◆ **EXERCISE INSTRUCTIONS**
Report only how many lines in the material contain "tool".
** Opening MATERIAL PROVIDED block **
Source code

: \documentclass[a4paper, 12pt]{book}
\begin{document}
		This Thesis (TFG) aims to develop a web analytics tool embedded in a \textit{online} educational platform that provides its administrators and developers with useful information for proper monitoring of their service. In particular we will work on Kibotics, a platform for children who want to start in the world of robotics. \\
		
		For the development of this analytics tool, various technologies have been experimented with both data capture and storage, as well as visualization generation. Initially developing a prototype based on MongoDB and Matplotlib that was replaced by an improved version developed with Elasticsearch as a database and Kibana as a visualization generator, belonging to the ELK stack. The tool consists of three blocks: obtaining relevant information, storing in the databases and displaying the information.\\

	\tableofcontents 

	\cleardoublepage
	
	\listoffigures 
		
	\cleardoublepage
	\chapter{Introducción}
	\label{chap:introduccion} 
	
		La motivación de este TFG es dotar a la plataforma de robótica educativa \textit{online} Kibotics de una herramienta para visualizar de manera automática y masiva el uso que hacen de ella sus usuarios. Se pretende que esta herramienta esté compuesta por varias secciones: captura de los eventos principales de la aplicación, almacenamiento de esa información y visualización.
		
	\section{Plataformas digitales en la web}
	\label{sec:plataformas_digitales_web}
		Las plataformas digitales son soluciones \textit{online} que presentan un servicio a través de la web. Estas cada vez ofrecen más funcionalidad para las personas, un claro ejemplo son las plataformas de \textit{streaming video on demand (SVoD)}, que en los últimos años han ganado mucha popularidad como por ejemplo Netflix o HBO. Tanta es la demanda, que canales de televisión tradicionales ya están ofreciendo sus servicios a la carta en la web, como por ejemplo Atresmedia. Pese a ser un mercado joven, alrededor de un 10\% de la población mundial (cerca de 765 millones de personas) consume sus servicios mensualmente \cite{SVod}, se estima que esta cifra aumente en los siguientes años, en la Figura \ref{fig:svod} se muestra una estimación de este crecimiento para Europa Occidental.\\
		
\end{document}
** Closing MATERIAL PROVIDED block **
◆ **OUTPUT OF THE TASK**
2